▶ [About this exercise]
Restate word for word, and only, the lines that extend from the line containing "SRM 和支出管理的失敗不僅意味著儲蓄的損失，而且會促進特立獨行的支出做法。" through the end of the records below.

▶ [Data provided]
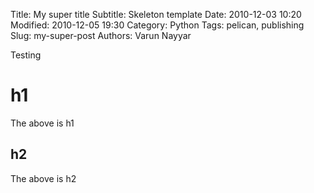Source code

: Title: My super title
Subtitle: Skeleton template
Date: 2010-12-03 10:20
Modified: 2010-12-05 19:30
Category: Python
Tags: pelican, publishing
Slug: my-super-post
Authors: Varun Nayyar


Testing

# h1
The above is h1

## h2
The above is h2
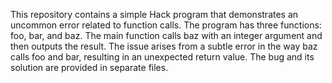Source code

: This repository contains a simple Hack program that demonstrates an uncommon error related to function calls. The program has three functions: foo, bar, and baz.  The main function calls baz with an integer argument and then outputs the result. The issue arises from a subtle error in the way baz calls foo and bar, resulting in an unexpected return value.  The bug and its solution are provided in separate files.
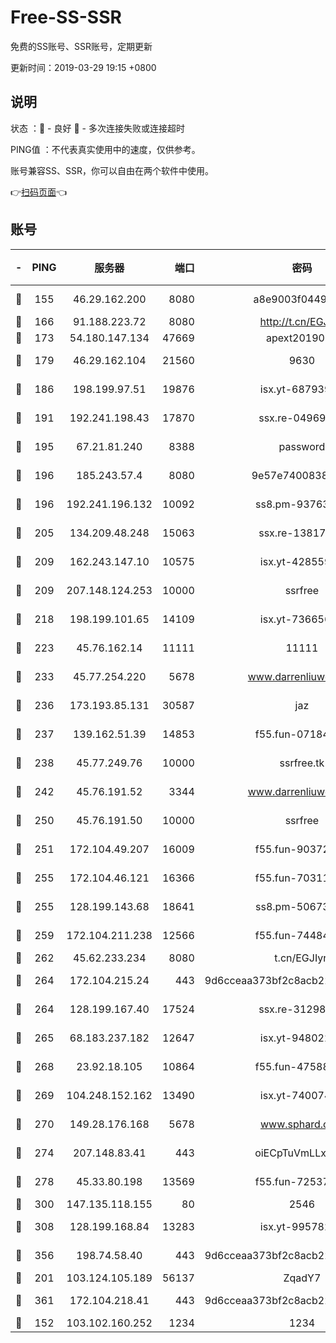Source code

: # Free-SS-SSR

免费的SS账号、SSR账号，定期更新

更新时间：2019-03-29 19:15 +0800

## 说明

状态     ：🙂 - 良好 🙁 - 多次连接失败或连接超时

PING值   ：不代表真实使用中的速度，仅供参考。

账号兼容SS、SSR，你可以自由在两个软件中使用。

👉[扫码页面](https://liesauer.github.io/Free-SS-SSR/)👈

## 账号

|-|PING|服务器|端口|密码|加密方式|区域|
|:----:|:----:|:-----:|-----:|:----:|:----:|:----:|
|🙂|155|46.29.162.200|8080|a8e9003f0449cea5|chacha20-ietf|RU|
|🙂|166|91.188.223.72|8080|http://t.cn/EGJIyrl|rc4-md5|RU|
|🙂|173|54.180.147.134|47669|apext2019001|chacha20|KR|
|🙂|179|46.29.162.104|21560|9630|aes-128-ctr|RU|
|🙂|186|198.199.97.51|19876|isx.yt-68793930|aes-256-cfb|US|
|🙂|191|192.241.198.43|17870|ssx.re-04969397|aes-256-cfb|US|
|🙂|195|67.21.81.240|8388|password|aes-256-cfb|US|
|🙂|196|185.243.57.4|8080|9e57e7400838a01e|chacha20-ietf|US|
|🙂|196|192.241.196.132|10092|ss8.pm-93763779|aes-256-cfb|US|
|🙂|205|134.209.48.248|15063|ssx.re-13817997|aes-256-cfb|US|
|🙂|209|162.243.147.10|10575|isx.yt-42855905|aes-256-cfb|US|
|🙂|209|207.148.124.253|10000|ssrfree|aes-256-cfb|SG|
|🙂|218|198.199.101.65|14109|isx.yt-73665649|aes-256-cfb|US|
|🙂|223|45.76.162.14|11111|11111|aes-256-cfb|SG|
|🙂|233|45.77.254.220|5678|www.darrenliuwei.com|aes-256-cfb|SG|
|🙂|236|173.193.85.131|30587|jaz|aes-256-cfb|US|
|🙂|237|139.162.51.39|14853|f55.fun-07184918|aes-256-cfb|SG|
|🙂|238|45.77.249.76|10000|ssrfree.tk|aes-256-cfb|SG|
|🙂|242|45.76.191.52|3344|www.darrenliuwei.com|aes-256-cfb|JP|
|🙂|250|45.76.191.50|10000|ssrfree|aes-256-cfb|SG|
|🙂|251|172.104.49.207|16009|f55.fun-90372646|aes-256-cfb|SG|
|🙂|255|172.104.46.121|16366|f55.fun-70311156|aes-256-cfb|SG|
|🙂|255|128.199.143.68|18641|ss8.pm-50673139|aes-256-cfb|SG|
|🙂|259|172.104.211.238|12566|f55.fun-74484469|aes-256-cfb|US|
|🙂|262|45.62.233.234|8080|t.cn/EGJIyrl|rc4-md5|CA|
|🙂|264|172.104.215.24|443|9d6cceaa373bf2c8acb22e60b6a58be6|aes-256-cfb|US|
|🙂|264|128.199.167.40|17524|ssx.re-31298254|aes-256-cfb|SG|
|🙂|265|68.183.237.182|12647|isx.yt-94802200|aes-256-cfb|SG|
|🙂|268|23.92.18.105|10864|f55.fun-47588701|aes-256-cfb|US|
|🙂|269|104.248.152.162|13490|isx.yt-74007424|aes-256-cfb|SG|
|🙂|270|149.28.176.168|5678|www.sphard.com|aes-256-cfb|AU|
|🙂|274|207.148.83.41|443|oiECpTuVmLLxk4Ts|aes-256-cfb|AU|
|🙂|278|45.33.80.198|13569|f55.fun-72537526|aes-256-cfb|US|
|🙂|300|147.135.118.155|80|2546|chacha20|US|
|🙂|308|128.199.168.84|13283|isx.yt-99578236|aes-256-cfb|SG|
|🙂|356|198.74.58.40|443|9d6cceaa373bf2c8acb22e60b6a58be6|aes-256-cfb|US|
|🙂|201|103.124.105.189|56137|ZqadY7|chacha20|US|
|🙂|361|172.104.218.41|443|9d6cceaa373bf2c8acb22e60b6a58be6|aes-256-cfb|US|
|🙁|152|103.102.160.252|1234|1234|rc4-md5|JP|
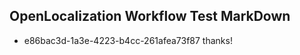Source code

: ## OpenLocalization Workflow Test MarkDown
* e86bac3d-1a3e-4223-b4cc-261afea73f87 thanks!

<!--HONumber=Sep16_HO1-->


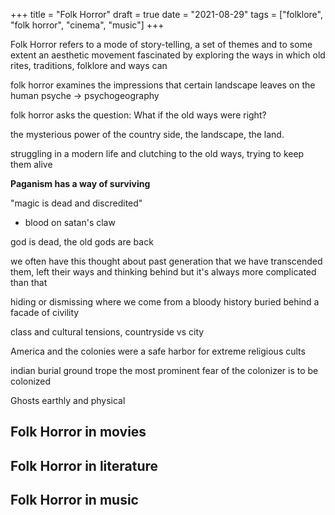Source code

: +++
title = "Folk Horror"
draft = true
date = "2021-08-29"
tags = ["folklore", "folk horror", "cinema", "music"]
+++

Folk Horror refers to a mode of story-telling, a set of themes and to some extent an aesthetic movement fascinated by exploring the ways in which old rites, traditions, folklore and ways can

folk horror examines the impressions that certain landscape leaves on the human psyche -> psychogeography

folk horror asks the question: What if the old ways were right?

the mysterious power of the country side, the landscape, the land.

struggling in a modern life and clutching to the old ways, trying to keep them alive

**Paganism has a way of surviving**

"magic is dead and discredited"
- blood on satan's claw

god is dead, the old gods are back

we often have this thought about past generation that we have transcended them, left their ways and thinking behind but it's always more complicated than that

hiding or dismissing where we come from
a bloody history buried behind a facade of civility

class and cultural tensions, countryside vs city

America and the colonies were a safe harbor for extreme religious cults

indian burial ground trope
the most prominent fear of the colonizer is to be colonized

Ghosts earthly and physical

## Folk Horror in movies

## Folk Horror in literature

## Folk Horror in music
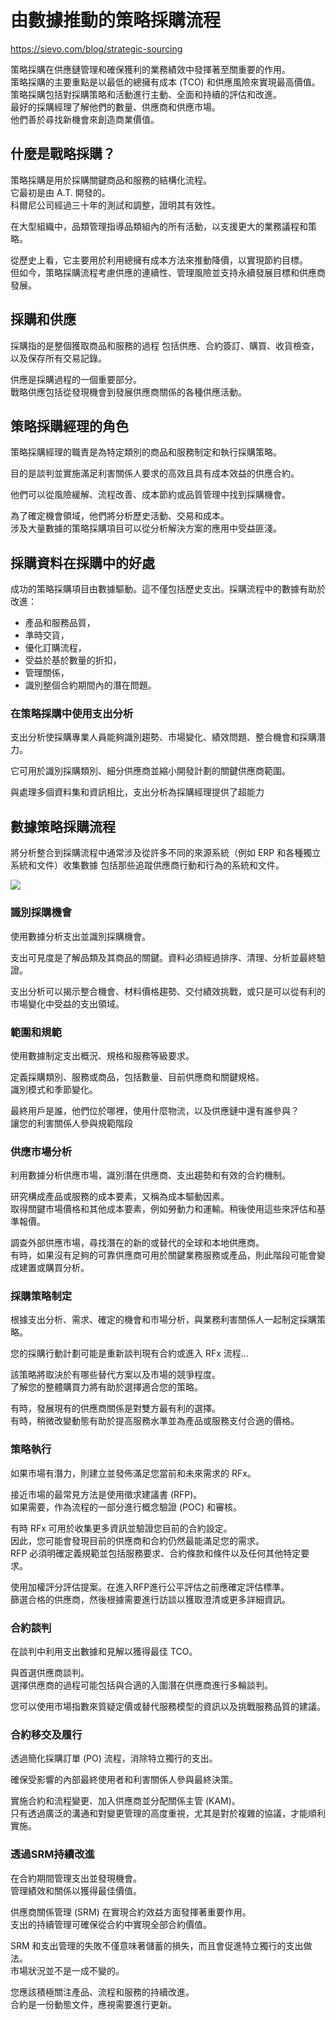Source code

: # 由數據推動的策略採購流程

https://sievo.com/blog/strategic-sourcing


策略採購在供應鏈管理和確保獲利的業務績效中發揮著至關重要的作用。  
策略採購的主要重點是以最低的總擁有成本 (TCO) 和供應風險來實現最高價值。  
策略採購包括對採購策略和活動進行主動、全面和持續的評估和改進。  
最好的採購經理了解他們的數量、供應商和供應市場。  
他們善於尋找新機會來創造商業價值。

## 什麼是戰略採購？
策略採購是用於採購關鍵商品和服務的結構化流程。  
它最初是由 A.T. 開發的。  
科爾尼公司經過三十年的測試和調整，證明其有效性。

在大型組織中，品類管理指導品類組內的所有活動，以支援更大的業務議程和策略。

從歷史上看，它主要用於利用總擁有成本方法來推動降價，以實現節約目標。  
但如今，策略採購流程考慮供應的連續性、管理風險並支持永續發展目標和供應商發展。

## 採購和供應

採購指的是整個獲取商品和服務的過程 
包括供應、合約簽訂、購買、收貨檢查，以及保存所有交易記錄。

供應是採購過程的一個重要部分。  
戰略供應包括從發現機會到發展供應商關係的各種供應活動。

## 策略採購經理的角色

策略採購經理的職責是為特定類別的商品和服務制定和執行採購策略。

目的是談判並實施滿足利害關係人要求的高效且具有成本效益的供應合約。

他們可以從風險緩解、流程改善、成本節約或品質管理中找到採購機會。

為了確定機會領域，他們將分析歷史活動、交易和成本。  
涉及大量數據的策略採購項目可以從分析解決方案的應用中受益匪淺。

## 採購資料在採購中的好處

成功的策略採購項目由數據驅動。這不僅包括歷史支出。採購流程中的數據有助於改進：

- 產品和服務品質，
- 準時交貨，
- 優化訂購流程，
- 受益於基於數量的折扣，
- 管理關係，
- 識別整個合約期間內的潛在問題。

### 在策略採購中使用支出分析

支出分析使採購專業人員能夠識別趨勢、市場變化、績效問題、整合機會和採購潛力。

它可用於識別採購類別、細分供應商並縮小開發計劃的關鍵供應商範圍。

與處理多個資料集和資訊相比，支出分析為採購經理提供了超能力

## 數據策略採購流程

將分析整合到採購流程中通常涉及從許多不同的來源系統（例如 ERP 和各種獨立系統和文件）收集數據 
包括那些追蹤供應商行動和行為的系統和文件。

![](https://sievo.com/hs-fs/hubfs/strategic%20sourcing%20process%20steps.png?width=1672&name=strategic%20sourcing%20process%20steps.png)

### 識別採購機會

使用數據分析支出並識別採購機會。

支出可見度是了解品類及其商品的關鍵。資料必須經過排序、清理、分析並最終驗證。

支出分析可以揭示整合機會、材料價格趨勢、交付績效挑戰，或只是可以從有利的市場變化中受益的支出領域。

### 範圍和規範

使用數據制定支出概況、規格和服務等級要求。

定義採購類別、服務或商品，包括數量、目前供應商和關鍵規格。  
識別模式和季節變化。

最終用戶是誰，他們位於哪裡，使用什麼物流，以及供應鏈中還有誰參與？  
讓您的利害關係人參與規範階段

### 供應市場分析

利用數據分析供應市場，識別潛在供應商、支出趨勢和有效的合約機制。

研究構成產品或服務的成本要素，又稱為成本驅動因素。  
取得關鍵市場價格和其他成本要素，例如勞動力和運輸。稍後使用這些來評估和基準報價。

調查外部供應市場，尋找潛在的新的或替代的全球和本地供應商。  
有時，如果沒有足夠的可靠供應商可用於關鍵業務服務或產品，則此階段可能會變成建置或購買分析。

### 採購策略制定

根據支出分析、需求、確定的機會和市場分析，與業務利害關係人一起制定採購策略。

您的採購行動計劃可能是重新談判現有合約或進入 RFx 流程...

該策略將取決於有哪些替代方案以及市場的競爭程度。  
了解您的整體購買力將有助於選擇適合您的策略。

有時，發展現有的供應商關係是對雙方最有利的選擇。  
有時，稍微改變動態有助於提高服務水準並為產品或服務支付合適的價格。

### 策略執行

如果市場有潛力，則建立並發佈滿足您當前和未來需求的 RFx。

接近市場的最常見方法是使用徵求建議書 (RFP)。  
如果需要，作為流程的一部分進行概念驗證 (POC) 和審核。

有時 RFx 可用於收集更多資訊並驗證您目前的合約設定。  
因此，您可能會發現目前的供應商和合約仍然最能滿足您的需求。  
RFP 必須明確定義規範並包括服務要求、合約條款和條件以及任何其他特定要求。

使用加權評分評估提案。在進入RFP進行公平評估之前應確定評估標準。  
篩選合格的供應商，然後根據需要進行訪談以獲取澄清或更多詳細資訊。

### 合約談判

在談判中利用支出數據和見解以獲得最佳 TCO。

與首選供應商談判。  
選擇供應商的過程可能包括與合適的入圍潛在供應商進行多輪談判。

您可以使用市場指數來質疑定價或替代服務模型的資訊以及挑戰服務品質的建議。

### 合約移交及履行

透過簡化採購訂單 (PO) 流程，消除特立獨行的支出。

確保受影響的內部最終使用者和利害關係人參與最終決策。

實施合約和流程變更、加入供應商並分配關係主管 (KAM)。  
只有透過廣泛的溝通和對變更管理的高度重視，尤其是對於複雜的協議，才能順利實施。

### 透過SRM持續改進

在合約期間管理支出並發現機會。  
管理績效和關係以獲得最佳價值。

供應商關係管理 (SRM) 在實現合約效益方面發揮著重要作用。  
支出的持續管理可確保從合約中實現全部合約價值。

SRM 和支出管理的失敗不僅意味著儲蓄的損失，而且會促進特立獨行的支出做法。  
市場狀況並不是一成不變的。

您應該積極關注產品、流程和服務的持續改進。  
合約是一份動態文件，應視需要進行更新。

▶ [Your response]
SRM 和支出管理的失敗不僅意味著儲蓄的損失，而且會促進特立獨行的支出做法。  
市場狀況並不是一成不變的。

您應該積極關注產品、流程和服務的持續改進。  
合約是一份動態文件，應視需要進行更新。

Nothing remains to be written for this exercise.